▸ **ACTIVITY**:
Scan the material for the word "image", then return every line where it appears.
*** EXERCISE DATA ***
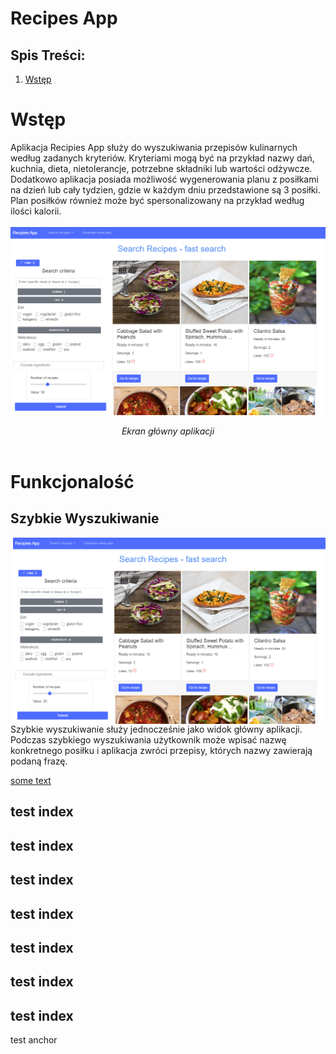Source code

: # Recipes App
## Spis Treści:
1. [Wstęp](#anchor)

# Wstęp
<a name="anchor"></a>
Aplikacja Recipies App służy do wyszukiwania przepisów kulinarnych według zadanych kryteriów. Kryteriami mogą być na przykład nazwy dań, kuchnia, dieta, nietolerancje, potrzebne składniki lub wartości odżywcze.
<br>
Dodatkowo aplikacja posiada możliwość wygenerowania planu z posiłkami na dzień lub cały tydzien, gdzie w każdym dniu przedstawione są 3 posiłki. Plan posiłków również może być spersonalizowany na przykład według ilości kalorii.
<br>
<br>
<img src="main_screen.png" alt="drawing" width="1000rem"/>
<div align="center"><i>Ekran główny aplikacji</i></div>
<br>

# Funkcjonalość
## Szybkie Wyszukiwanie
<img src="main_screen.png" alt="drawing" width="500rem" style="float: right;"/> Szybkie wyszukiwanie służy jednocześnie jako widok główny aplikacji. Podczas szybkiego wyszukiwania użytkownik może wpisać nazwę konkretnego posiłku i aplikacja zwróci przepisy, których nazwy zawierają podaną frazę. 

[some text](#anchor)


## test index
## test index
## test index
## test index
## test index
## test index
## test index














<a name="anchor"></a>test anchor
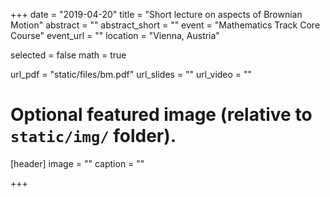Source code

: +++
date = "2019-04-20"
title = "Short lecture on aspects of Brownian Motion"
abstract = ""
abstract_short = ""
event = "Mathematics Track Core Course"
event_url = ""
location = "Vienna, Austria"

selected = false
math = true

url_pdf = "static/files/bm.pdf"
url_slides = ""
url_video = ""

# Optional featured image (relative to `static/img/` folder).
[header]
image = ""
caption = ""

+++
*** End of EXERCISE DATA ***
*** EXERCISE DATA ***
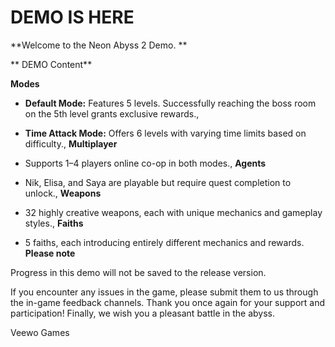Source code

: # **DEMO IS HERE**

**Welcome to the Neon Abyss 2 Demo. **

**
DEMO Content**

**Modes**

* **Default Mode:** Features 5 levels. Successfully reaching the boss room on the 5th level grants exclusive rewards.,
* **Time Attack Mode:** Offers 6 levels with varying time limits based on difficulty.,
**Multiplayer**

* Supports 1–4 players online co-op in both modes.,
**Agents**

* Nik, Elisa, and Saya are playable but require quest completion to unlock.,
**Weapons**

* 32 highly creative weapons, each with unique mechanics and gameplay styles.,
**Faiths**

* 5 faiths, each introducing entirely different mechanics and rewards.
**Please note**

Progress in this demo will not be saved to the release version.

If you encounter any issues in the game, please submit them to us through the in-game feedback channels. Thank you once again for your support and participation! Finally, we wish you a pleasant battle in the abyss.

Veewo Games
*** End of EXERCISE DATA ***
*** EXERCISE DATA ***
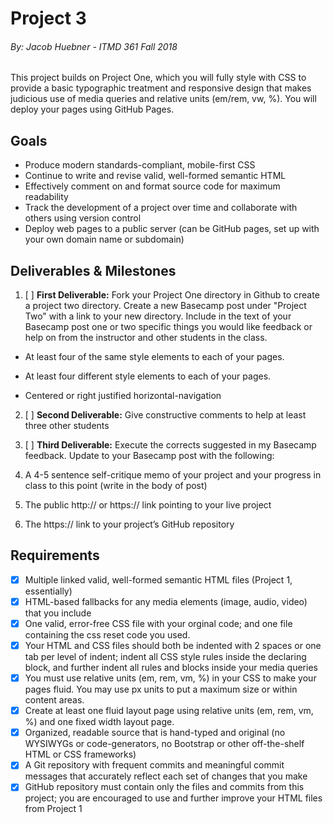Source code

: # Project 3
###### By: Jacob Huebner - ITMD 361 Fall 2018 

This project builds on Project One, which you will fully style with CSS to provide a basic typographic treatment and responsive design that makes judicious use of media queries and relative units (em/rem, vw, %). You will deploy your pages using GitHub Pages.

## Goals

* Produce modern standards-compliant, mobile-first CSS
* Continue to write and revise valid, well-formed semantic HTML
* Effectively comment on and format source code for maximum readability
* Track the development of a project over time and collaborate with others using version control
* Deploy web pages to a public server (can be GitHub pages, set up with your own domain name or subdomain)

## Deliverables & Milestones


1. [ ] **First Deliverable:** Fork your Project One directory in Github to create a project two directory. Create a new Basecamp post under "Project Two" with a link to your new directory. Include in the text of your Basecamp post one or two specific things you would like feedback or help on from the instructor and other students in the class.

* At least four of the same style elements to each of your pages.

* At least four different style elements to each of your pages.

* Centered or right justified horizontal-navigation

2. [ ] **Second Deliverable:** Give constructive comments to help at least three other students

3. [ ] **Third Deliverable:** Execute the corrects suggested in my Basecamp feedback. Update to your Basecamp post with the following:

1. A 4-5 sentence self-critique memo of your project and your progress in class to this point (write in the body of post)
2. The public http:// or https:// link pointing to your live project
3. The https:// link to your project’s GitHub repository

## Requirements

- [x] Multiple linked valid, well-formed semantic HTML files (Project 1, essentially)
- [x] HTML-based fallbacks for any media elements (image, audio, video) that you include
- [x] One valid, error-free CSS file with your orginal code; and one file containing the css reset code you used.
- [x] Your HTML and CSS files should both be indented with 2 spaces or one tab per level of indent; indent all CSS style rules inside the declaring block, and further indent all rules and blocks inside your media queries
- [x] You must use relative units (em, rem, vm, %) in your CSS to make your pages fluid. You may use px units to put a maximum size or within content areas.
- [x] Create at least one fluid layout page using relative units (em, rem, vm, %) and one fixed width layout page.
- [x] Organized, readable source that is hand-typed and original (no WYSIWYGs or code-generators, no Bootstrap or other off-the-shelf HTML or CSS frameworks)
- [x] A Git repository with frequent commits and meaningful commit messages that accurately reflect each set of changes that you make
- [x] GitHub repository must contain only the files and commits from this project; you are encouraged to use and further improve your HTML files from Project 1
*** End of EXERCISE DATA ***
▸ **EXERCISE SOLUTION**:
# Optional featured image (relative to `static/img/` folder).
image = ""
- [x] HTML-based fallbacks for any media elements (image, audio, video) that you include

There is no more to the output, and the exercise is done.